HELP! My neighbour's missing

...or is he just down at the allotment? These days, you can't be too careful, says a worried VG Lee
6.58am: Tommy Thomson, elder statesman of my feline world, sits in the bedroom doorway and fixes me with his one good eye. ‘Come on slowcoach! Breakfast time.’

I don my brocade dressing gown – which ideally should be accessorised with a cravat, leather slippers and a briar pipe – before peering out of the window. I watch the top of my neighbour Ted’s head disappearing into his sentry box of a greenhouse. Strange. Ted rarely seizes the day before mid-morning.

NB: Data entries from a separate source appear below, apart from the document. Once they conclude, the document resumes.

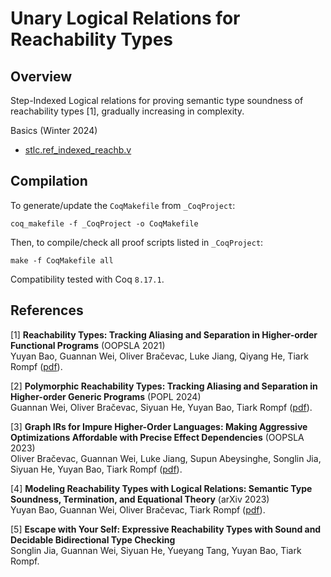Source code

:# Unary Logical Relations for Reachability Types

## Overview

Step-Indexed Logical relations for proving semantic type soundness of reachability types [1], gradually increasing in complexity. 


Basics (Winter 2024)

- [stlc.ref_indexed_reachb.v](stlc.ref_indexed_reachb.v)


## Compilation

To generate/update the `CoqMakefile` from `_CoqProject`:

`coq_makefile -f _CoqProject -o CoqMakefile`

Then, to compile/check all proof scripts listed in `_CoqProject`:

`make -f CoqMakefile all`

Compatibility tested with Coq `8.17.1`.

## References

[1] **Reachability Types: Tracking Aliasing and Separation in Higher-order Functional Programs** (OOPSLA 2021)</br>
Yuyan Bao, Guannan Wei, Oliver Bračevac, Luke Jiang, Qiyang He, Tiark Rompf
([pdf](https://www.cs.purdue.edu/homes/rompf/papers/bao-oopsla21.pdf)).

[2] **Polymorphic Reachability Types: Tracking Aliasing and Separation in Higher-order Generic Programs** (POPL 2024)</br>
Guannan Wei, Oliver Bračevac, Siyuan He, Yuyan Bao, Tiark Rompf
([pdf](https://www.cs.purdue.edu/homes/rompf/papers/wei-popl24.pdf)).

[3] **Graph IRs for Impure Higher-Order Languages: Making Aggressive Optimizations Affordable with Precise Effect Dependencies** (OOPSLA 2023)</br>
Oliver Bračevac, Guannan Wei, Luke Jiang, Supun Abeysinghe, Songlin Jia, Siyuan He, Yuyan Bao, Tiark Rompf
([pdf](https://www.cs.purdue.edu/homes/rompf/papers/bracevac-oopsla23.pdf)).

[4] **Modeling Reachability Types with Logical Relations: Semantic Type Soundness, Termination, and Equational Theory** (arXiv 2023)</br>
Yuyan Bao, Guannan Wei, Oliver Bračevac, Tiark Rompf
([pdf](https://arxiv.org/pdf/2309.05885.pdf)).

[5] **Escape with Your Self: Expressive Reachability Types with Sound and Decidable Bidirectional Type Checking** </br>
Songlin Jia, Guannan Wei, Siyuan He, Yueyang Tang, Yuyan Bao, Tiark Rompf.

Downstairs in the kitchen, I switch on Radio 4. The newsreader is telling me that one person goes missing every two minutes, which makes me again think of Ted. There have been several inexplicable absences recently when he has claimed to be in the reference library looking up celebrity gardener Monty Don’s opinion on purple sprouting broccoli but has actually been spotted (by me) coming out of a house in the next road.

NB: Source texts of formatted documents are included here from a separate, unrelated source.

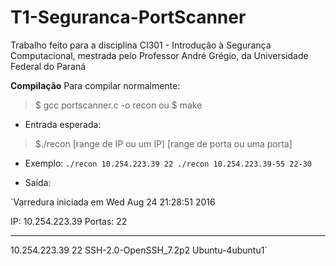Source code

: # T1-Seguranca-PortScanner

Trabalho feito para a disciplina CI301 - Introdução à Segurança Computacional, mestrada pelo Professor André Grégio, da  Universidade Federal do Paraná

**Compilação**
Para compilar normalmente:  

> $ gcc portscanner.c -o recon 
ou
> $ make

- Entrada esperada: 
> $./recon [range de IP ou um IP] [range de porta ou uma porta]

- Exemplo: 
 `./recon 10.254.223.39 22
 ./recon 10.254.223.39-55 22-30`
  
- Saída:

`Varredura iniciada em Wed Aug 24 21:28:51 2016

IP: 10.254.223.39
Portas: 22

---------

10.254.223.39	 22	 SSH-2.0-OpenSSH_7.2p2 Ubuntu-4ubuntu1`




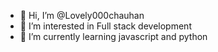 - 👋 Hi, I’m @Lovely000chauhan
- 👀 I’m interested in Full stack development
- 🌱 I’m currently learning javascript and python

  

<!---
Lovely000chauhan/Lovely000chauhan is a ✨ special ✨ repository because its `README.md` (this file) appears on your GitHub profile.
You can click the Preview link to take a look at your changes.
--->
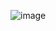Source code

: ![image](https://user-images.githubusercontent.com/106033915/188302569-d64bd88d-f493-4d7c-a122-2b58191bc112.png)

I telephone Ted. No reply. Try again. Nothing. I begin to worry – well, just a little – he is an octogenarian after all.

‘Ted,’ I bark over his answerphone message. ‘I know you’re there. Pick up!’

Ted doesn’t pick up.

I peer through venetian blinds to check that his car is parked outside. It is. Make a mental note that if I ever win The Lottery (which is unlikely as I never buy a lottery ticket) to change impossible-to-clean venetians for stylish oatmeal linen blinds throughout.

Go in garden and look over the communal wall. Greenhouse empty. Kitchen door closed. No sign of Ted tending his racks of bonsai-ed trees of the British Isles.

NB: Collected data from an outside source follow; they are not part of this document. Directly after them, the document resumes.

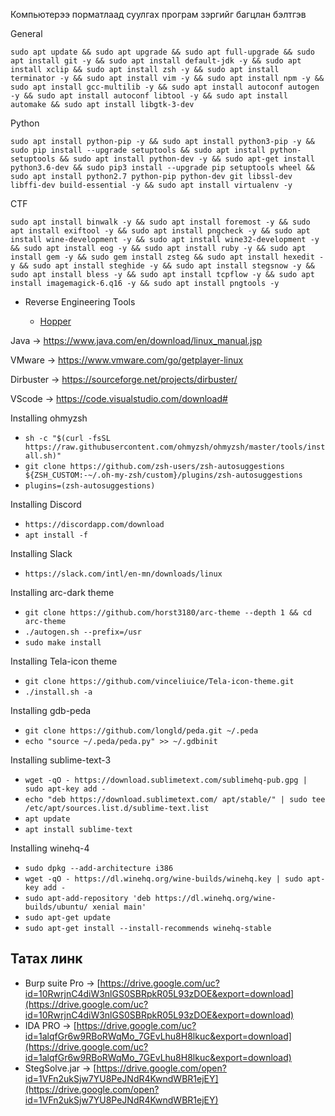 Компьютерээ порматлаад суулгах програм зэргийг багцлан бэлтгэв

General 

`
sudo apt update && sudo apt upgrade && sudo apt full-upgrade && sudo apt install git -y && sudo apt install default-jdk -y && sudo apt install xclip && sudo apt install zsh -y && sudo apt install terminator -y && sudo apt install vim -y && sudo apt install npm -y && sudo apt install gcc-multilib -y && sudo apt install autoconf autogen -y && sudo apt install autoconf libtool -y && sudo apt install automake && sudo apt install libgtk-3-dev
`

Python 

`
 sudo apt install python-pip -y && sudo apt install python3-pip -y && sudo pip install --upgrade setuptools && sudo apt install python-setuptools && sudo apt install python-dev -y && sudo apt-get install python3.6-dev && sudo pip3 install --upgrade pip setuptools wheel && sudo apt install python2.7 python-pip python-dev git libssl-dev libffi-dev build-essential -y && sudo apt install virtualenv -y
`

CTF 

``
sudo apt install binwalk -y && sudo apt install foremost -y && sudo apt install exiftool -y && sudo apt install pngcheck -y && sudo apt install wine-development -y && sudo apt install wine32-development -y && sudo apt install eog -y && sudo apt install ruby -y && sudo apt install gem -y && sudo gem install zsteg && sudo apt install hexedit -y && sudo apt install steghide -y && sudo apt install stegsnow -y && sudo apt install bless -y && sudo apt install tcpflow -y && sudo apt install imagemagick-6.q16 -y && sudo apt install pngtools -y  
``

* Reverse Engineering Tools
  
    * [Hopper](https://www.hopperapp.com/)


Java      -> https://www.java.com/en/download/linux_manual.jsp

VMware    -> https://www.vmware.com/go/getplayer-linux

Dirbuster -> https://sourceforge.net/projects/dirbuster/

VScode    -> https://code.visualstudio.com/download#
 
Installing ohmyzsh
 * `sh -c "$(curl -fsSL https://raw.githubusercontent.com/ohmyzsh/ohmyzsh/master/tools/install.sh)"`
 * `git clone https://github.com/zsh-users/zsh-autosuggestions ${ZSH_CUSTOM:-~/.oh-my-zsh/custom}/plugins/zsh-autosuggestions`
 * `plugins=(zsh-autosuggestions)`

Installing Discord
 * `https://discordapp.com/download`
 * `apt install -f`

Installing Slack
 * `https://slack.com/intl/en-mn/downloads/linux`

Installing arc-dark theme
 * `git clone https://github.com/horst3180/arc-theme --depth 1 && cd arc-theme`
 * `./autogen.sh --prefix=/usr`
 * `sudo make install`
 
Installing Tela-icon theme
 * `git clone https://github.com/vinceliuice/Tela-icon-theme.git`
 * `./install.sh -a`
 
Installing gdb-peda
 * `git clone https://github.com/longld/peda.git ~/.peda`
 * `echo "source ~/.peda/peda.py" >> ~/.gdbinit`
 
Installing sublime-text-3
 * `wget -qO - https://download.sublimetext.com/sublimehq-pub.gpg | sudo apt-key add -`
 * `echo "deb https://download.sublimetext.com/ apt/stable/" | sudo tee /etc/apt/sources.list.d/sublime-text.list`
 * `apt update`
 * `apt install sublime-text`
 
Installing winehq-4
 * `sudo dpkg --add-architecture i386`
 * `wget -qO - https://dl.winehq.org/wine-builds/winehq.key | sudo apt-key add -`
 * `sudo apt-add-repository 'deb https://dl.winehq.org/wine-builds/ubuntu/ xenial main'`
 * `sudo apt-get update`
 * `sudo apt-get install --install-recommends winehq-stable`

Татах линк 
------------------
 * Burp suite Pro -> [https://drive.google.com/uc?id=10RwrjnC4diW3nlGS0SBRpkR05L93zDOE&export=download](https://drive.google.com/uc?id=10RwrjnC4diW3nlGS0SBRpkR05L93zDOE&export=download)
 * IDA PRO        -> [https://drive.google.com/uc?id=1alqfGr6w9RBoRWqMo_7GEvLhu8H8lkuc&export=download](https://drive.google.com/uc?id=1alqfGr6w9RBoRWqMo_7GEvLhu8H8lkuc&export=download)
 * StegSolve.jar  -> [https://drive.google.com/open?id=1VFn2ukSjw7YU8PeJNdR4KwndWBR1ejEY](https://drive.google.com/open?id=1VFn2ukSjw7YU8PeJNdR4KwndWBR1ejEY)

7.05am: Take mobile phone from dressing-gown pocket and do what I generally do when on horns of dilemma: ring Deirdre.

‘Deirdre, Ted’s disappeared!’

‘Is he lying on the floor of his greenhouse?’ she asks.

‘His greenhouse is far too narrow to facilitate collapsing. All he could do was lean at a slight angle.’ 

‘Perhaps he’s gone to the corner shop for milk. I’ll check.’

Deirdre lives opposite the corner shop. I hear her opening her front door and then a few minutes later, distant shouting, ‘Ted! Are you over by the yoghurt?’

Do not hear response but after 30 seconds there is the sound of her returning footsteps. ‘No sign of him,’ she pants. ‘I’ll be round in five. We’d better check his house.’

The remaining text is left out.